**EXERCISE:**
Print, in exact form, the lines below from the one containing "1. 驻留位：表示该页是否在内存" through the one containing "缺页异常就是在页表项中发现这", and omit all others.

**INFORMATION SUPPLIED:**
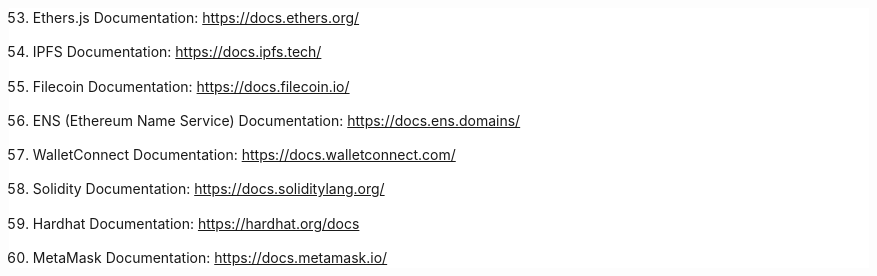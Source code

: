53. Ethers.js Documentation: https://docs.ethers.org/

54. IPFS Documentation: https://docs.ipfs.tech/

55. Filecoin Documentation: https://docs.filecoin.io/

56. ENS (Ethereum Name Service) Documentation: https://docs.ens.domains/

57. WalletConnect Documentation: https://docs.walletconnect.com/

58. Solidity Documentation: https://docs.soliditylang.org/

59. Hardhat Documentation: https://hardhat.org/docs

60. MetaMask Documentation: https://docs.metamask.io/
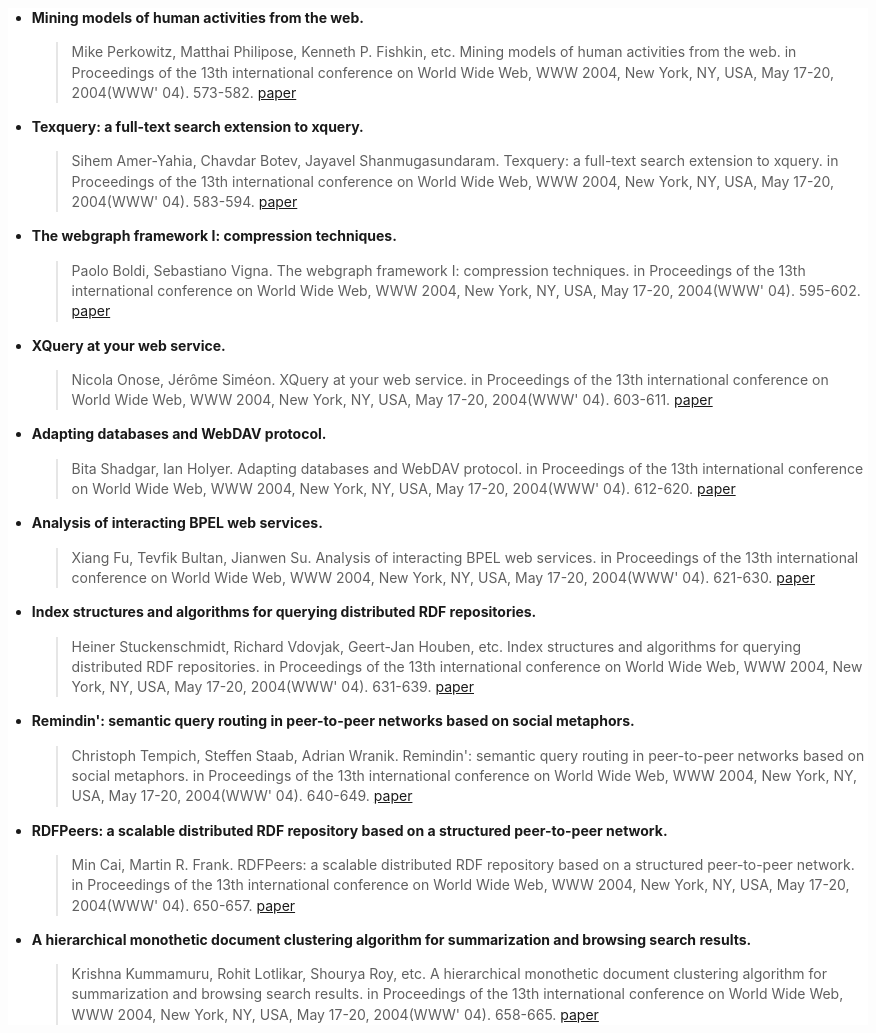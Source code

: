 
- **Mining models of human activities from the web.**
    > Mike Perkowitz, Matthai Philipose, Kenneth P. Fishkin, etc. Mining models of human activities from the web. in Proceedings of the 13th international conference on World Wide Web, WWW 2004, New York, NY, USA, May 17-20, 2004(WWW' 04). 573-582. [paper](https://doi.org/10.1145/988672.988750)


- **Texquery: a full-text search extension to xquery.**
    > Sihem Amer-Yahia, Chavdar Botev, Jayavel Shanmugasundaram. Texquery: a full-text search extension to xquery. in Proceedings of the 13th international conference on World Wide Web, WWW 2004, New York, NY, USA, May 17-20, 2004(WWW' 04). 583-594. [paper](https://doi.org/10.1145/988672.988751)


- **The webgraph framework I: compression techniques.**
    > Paolo Boldi, Sebastiano Vigna. The webgraph framework I: compression techniques. in Proceedings of the 13th international conference on World Wide Web, WWW 2004, New York, NY, USA, May 17-20, 2004(WWW' 04). 595-602. [paper](https://doi.org/10.1145/988672.988752)


- **XQuery at your web service.**
    > Nicola Onose, Jérôme Siméon. XQuery at your web service. in Proceedings of the 13th international conference on World Wide Web, WWW 2004, New York, NY, USA, May 17-20, 2004(WWW' 04). 603-611. [paper](https://doi.org/10.1145/988672.988754)


- **Adapting databases and WebDAV protocol.**
    > Bita Shadgar, Ian Holyer. Adapting databases and WebDAV protocol. in Proceedings of the 13th international conference on World Wide Web, WWW 2004, New York, NY, USA, May 17-20, 2004(WWW' 04). 612-620. [paper](https://doi.org/10.1145/988672.988755)


- **Analysis of interacting BPEL web services.**
    > Xiang Fu, Tevfik Bultan, Jianwen Su. Analysis of interacting BPEL web services. in Proceedings of the 13th international conference on World Wide Web, WWW 2004, New York, NY, USA, May 17-20, 2004(WWW' 04). 621-630. [paper](https://doi.org/10.1145/988672.988756)


- **Index structures and algorithms for querying distributed RDF repositories.**
    > Heiner Stuckenschmidt, Richard Vdovjak, Geert-Jan Houben, etc. Index structures and algorithms for querying distributed RDF repositories. in Proceedings of the 13th international conference on World Wide Web, WWW 2004, New York, NY, USA, May 17-20, 2004(WWW' 04). 631-639. [paper](https://doi.org/10.1145/988672.988758)


- **Remindin&apos;: semantic query routing in peer-to-peer networks based on social metaphors.**
    > Christoph Tempich, Steffen Staab, Adrian Wranik. Remindin&apos;: semantic query routing in peer-to-peer networks based on social metaphors. in Proceedings of the 13th international conference on World Wide Web, WWW 2004, New York, NY, USA, May 17-20, 2004(WWW' 04). 640-649. [paper](https://doi.org/10.1145/988672.988759)


- **RDFPeers: a scalable distributed RDF repository based on a structured peer-to-peer network.**
    > Min Cai, Martin R. Frank. RDFPeers: a scalable distributed RDF repository based on a structured peer-to-peer network. in Proceedings of the 13th international conference on World Wide Web, WWW 2004, New York, NY, USA, May 17-20, 2004(WWW' 04). 650-657. [paper](https://doi.org/10.1145/988672.988760)


- **A hierarchical monothetic document clustering algorithm for summarization and browsing search results.**
    > Krishna Kummamuru, Rohit Lotlikar, Shourya Roy, etc. A hierarchical monothetic document clustering algorithm for summarization and browsing search results. in Proceedings of the 13th international conference on World Wide Web, WWW 2004, New York, NY, USA, May 17-20, 2004(WWW' 04). 658-665. [paper](https://doi.org/10.1145/988672.988762)
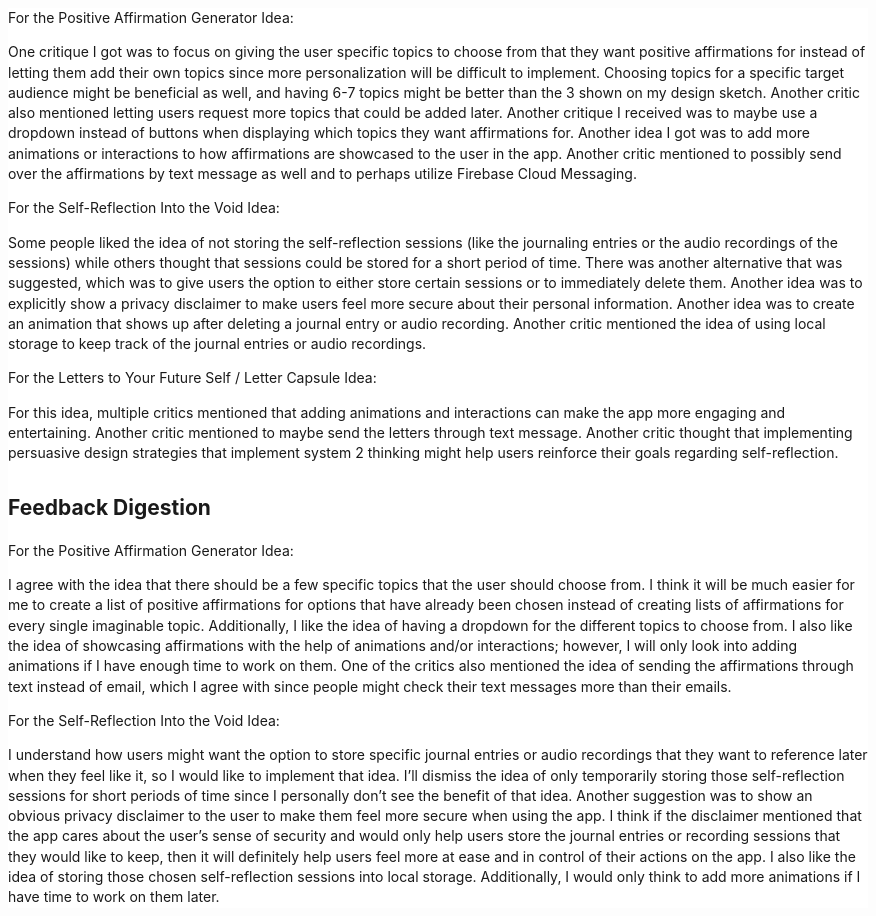 For the Positive Affirmation Generator Idea:

One critique I got was to focus on giving the user specific topics to choose from that they want positive affirmations for instead of letting them add their own topics since more personalization will be difficult to implement. Choosing topics for a specific target audience might be beneficial as well, and having 6-7 topics might be better than the 3 shown on my design sketch. Another critic also mentioned letting users request more topics that could be added later. Another critique I received was to maybe use a dropdown instead of buttons when displaying which topics they want affirmations for. Another idea I got was to add more animations or interactions to how affirmations are showcased to the user in the app. Another critic mentioned to possibly send over the affirmations by text message as well and to perhaps utilize Firebase Cloud Messaging.

For the Self-Reflection Into the Void Idea:

Some people liked the idea of not storing the self-reflection sessions (like the journaling entries or the audio recordings of the sessions) while others thought that sessions could be stored for a short period of time. There was another alternative that was suggested, which was to give users the option to either store certain sessions or to immediately delete them. Another idea was to explicitly show a privacy disclaimer to make users feel more secure about their personal information. Another idea was to create an animation that shows up after deleting a journal entry or audio recording. Another critic mentioned the idea of using local storage to keep track of the journal entries or audio recordings. 

For the Letters to Your Future Self / Letter Capsule Idea:

For this idea, multiple critics mentioned that adding animations and interactions can make the app more engaging and entertaining. Another critic mentioned to maybe send the letters through text message. Another critic thought that implementing persuasive design strategies that implement system 2 thinking might help users reinforce their goals regarding self-reflection.


## Feedback Digestion

For the Positive Affirmation Generator Idea:

I agree with the idea that there should be a few specific topics that the user should choose from. I think it will be much easier for me to create a list of positive affirmations for options that have already been chosen instead of creating lists of affirmations for every single imaginable topic. Additionally, I like the idea of having a dropdown for the different topics to choose from. I also like the idea of showcasing affirmations with the help of animations and/or interactions; however, I will only look into adding animations if I have enough time to work on them. One of the critics also mentioned the idea of sending the affirmations through text instead of email, which I agree with since people might check their text messages more than their emails.

For the Self-Reflection Into the Void Idea:

I understand how users might want the option to store specific journal entries or audio recordings that they want to reference later when they feel like it, so I would like to implement that idea. I’ll dismiss the idea of only temporarily storing those self-reflection sessions for short periods of time since I personally don’t see the benefit of that idea. Another suggestion was to show an obvious privacy disclaimer to the user to make them feel more secure when using the app. I think if the disclaimer mentioned that the app cares about the user’s sense of security and would only help users store the journal entries or recording sessions that they would like to keep, then it will definitely help users feel more at ease and in control of their actions on the app. I also like the idea of storing those chosen self-reflection sessions into local storage. Additionally, I would only think to add more animations if I have time to work on them later. 
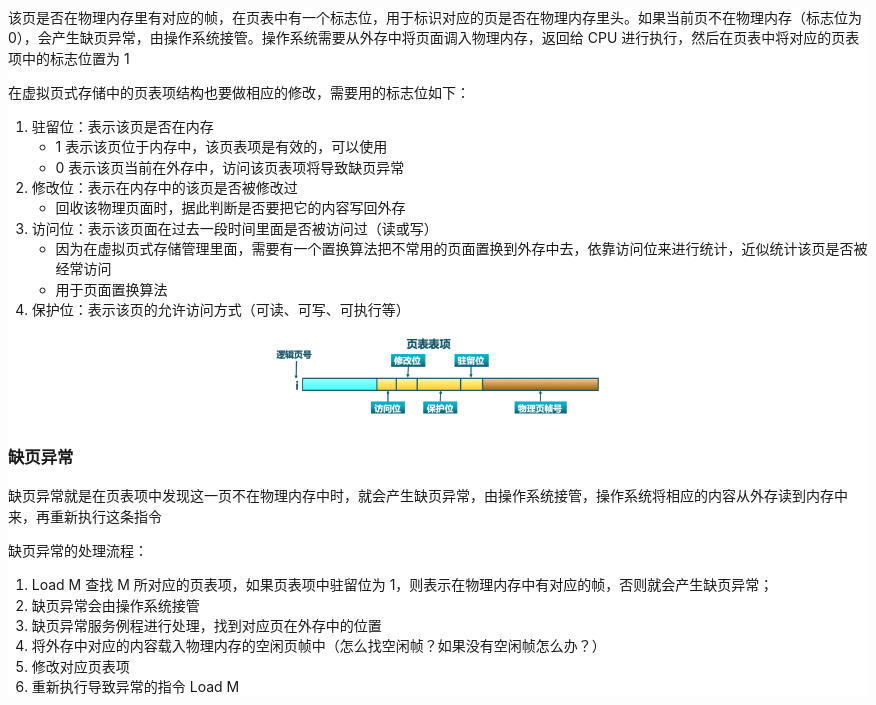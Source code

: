 该页是否在物理内存里有对应的帧，在页表中有一个标志位，用于标识对应的页是否在物理内存里头。如果当前页不在物理内存（标志位为 0），会产生缺页异常，由操作系统接管。操作系统需要从外存中将页面调入物理内存，返回给 CPU 进行执行，然后在页表中将对应的页表项中的标志位置为 1

在虚拟页式存储中的页表项结构也要做相应的修改，需要用的标志位如下：

1. 驻留位：表示该页是否在内存
    - 1 表示该页位于内存中，该页表项是有效的，可以使用
    - 0 表示该页当前在外存中，访问该页表项将导致缺页异常
2. 修改位：表示在内存中的该页是否被修改过
    - 回收该物理页面时，据此判断是否要把它的内容写回外存
3. 访问位：表示该页面在过去一段时间里面是否被访问过（读或写）
    - 因为在虚拟页式存储管理里面，需要有一个置换算法把不常用的页面置换到外存中去，依靠访问位来进行统计，近似统计该页是否被经常访问
    - 用于页面置换算法
4. 保护位：表示该页的允许访问方式（可读、可写、可执行等）

<div align="center"><img src="/os-notes-figures/pt-entry.png" width="413px" height="84px" alt="pt-entry"></div>

### 缺页异常

缺页异常就是在页表项中发现这一页不在物理内存中时，就会产生缺页异常，由操作系统接管，操作系统将相应的内容从外存读到内存中来，再重新执行这条指令

缺页异常的处理流程：

1. Load M 查找 M 所对应的页表项，如果页表项中驻留位为 1，则表示在物理内存中有对应的帧，否则就会产生缺页异常；
2. 缺页异常会由操作系统接管
3. 缺页异常服务例程进行处理，找到对应页在外存中的位置
4. 将外存中对应的内容载入物理内存的空闲页帧中（怎么找空闲帧？如果没有空闲帧怎么办？）
5. 修改对应页表项
6. 重新执行导致异常的指令 Load M
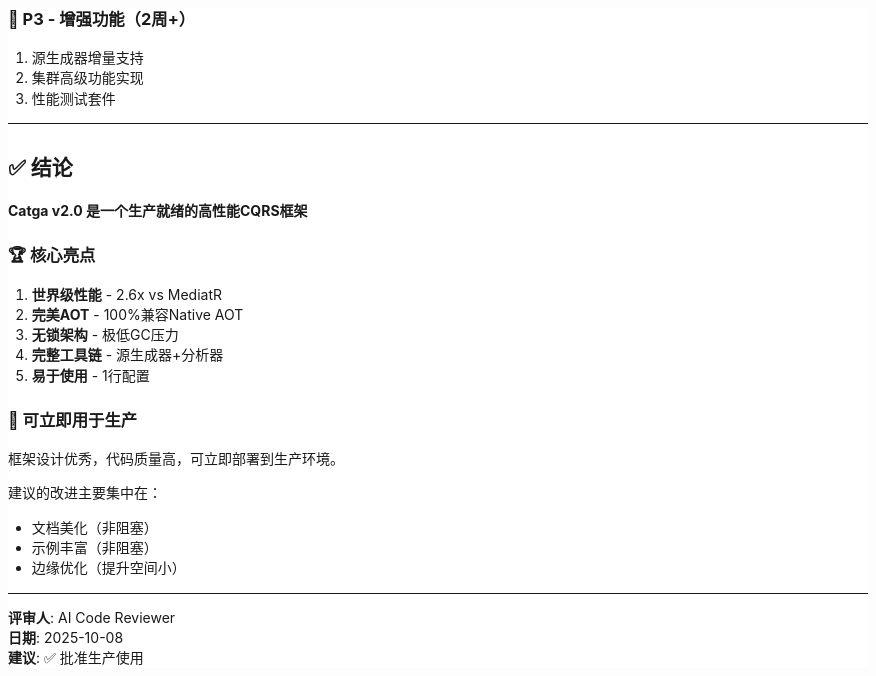 ### 🔵 P3 - 增强功能（2周+）
1. 源生成器增量支持
2. 集群高级功能实现
3. 性能测试套件

---

## ✅ 结论

**Catga v2.0 是一个生产就绪的高性能CQRS框架**

### 🏆 核心亮点
1. **世界级性能** - 2.6x vs MediatR
2. **完美AOT** - 100%兼容Native AOT
3. **无锁架构** - 极低GC压力
4. **完整工具链** - 源生成器+分析器
5. **易于使用** - 1行配置

### 🚀 可立即用于生产

框架设计优秀，代码质量高，可立即部署到生产环境。

建议的改进主要集中在：
- 文档美化（非阻塞）
- 示例丰富（非阻塞）
- 边缘优化（提升空间小）

---

**评审人**: AI Code Reviewer  
**日期**: 2025-10-08  
**建议**: ✅ 批准生产使用

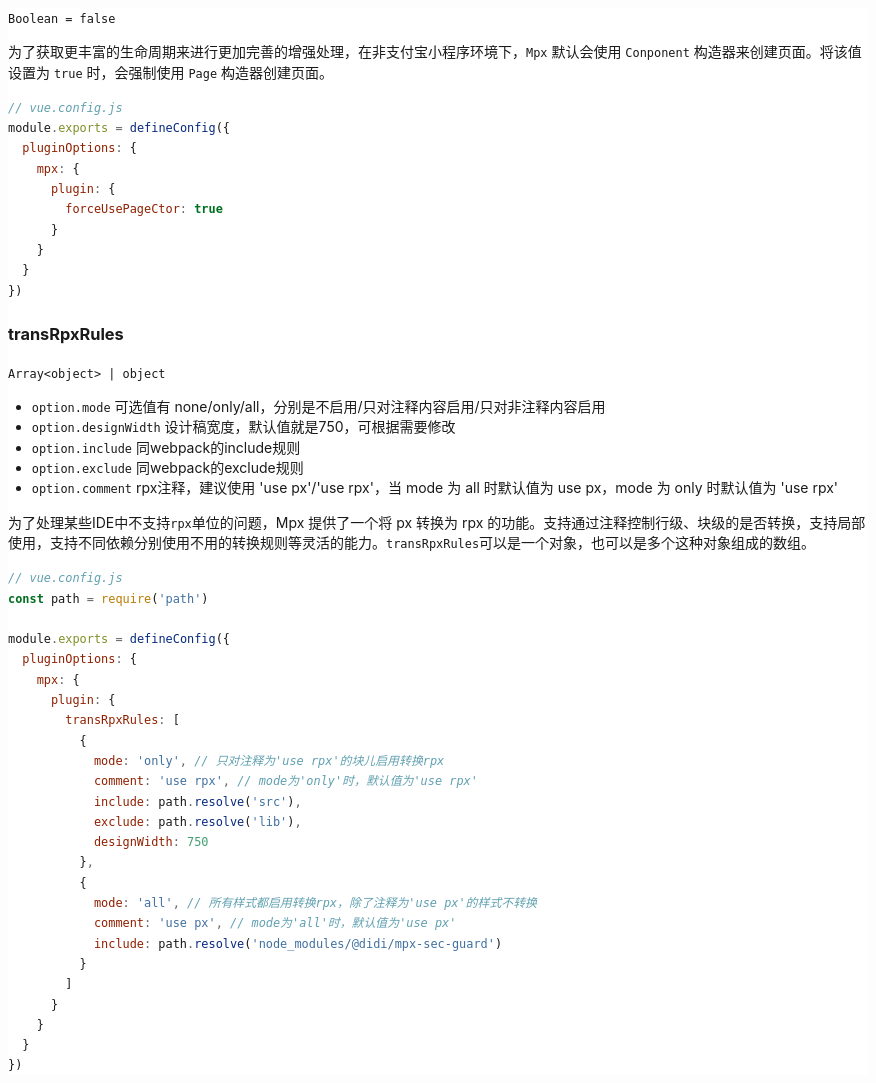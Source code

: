 `Boolean = false`

为了获取更丰富的生命周期来进行更加完善的增强处理，在非支付宝小程序环境下，`Mpx` 默认会使用 `Conponent` 构造器来创建页面。将该值设置为 `true` 时，会强制使用 `Page` 构造器创建页面。

```js
// vue.config.js
module.exports = defineConfig({
  pluginOptions: {
    mpx: {
      plugin: {
        forceUsePageCtor: true
      }
    }
  }
})
```

### transRpxRules

`Array<object> | object`
  - `option.mode` 可选值有 none/only/all，分别是不启用/只对注释内容启用/只对非注释内容启用
  - `option.designWidth` 设计稿宽度，默认值就是750，可根据需要修改
  - `option.include` 同webpack的include规则
  - `option.exclude` 同webpack的exclude规则
  - `option.comment` rpx注释，建议使用 'use px'/'use rpx'，当 mode 为 all 时默认值为 use px，mode 为 only 时默认值为 'use rpx'

为了处理某些IDE中不支持`rpx`单位的问题，Mpx 提供了一个将 px 转换为 rpx 的功能。支持通过注释控制行级、块级的是否转换，支持局部使用，支持不同依赖分别使用不用的转换规则等灵活的能力。`transRpxRules`可以是一个对象，也可以是多个这种对象组成的数组。

```js
// vue.config.js
const path = require('path')

module.exports = defineConfig({
  pluginOptions: {
    mpx: {
      plugin: {
        transRpxRules: [
          {
            mode: 'only', // 只对注释为'use rpx'的块儿启用转换rpx
            comment: 'use rpx', // mode为'only'时，默认值为'use rpx'
            include: path.resolve('src'),
            exclude: path.resolve('lib'),
            designWidth: 750
          },
          {
            mode: 'all', // 所有样式都启用转换rpx，除了注释为'use px'的样式不转换
            comment: 'use px', // mode为'all'时，默认值为'use px'
            include: path.resolve('node_modules/@didi/mpx-sec-guard')
          }
        ]
      }
    }
  }
})
```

**RESULT OF THE TASK:**
1. 驻留位：表示该页是否在内存
    - 1 表示该页位于内存中，该页表项是有效的，可以使用
    - 0 表示该页当前在外存中，访问该页表项将导致缺页异常
2. 修改位：表示在内存中的该页是否被修改过
    - 回收该物理页面时，据此判断是否要把它的内容写回外存
3. 访问位：表示该页面在过去一段时间里面是否被访问过（读或写）
    - 因为在虚拟页式存储管理里面，需要有一个置换算法把不常用的页面置换到外存中去，依靠访问位来进行统计，近似统计该页是否被经常访问
    - 用于页面置换算法
4. 保护位：表示该页的允许访问方式（可读、可写、可执行等）

<div align="center"><img src="/os-notes-figures/pt-entry.png" width="413px" height="84px" alt="pt-entry"></div>

### 缺页异常

缺页异常就是在页表项中发现这一页不在物理内存中时，就会产生缺页异常，由操作系统接管，操作系统将相应的内容从外存读到内存中来，再重新执行这条指令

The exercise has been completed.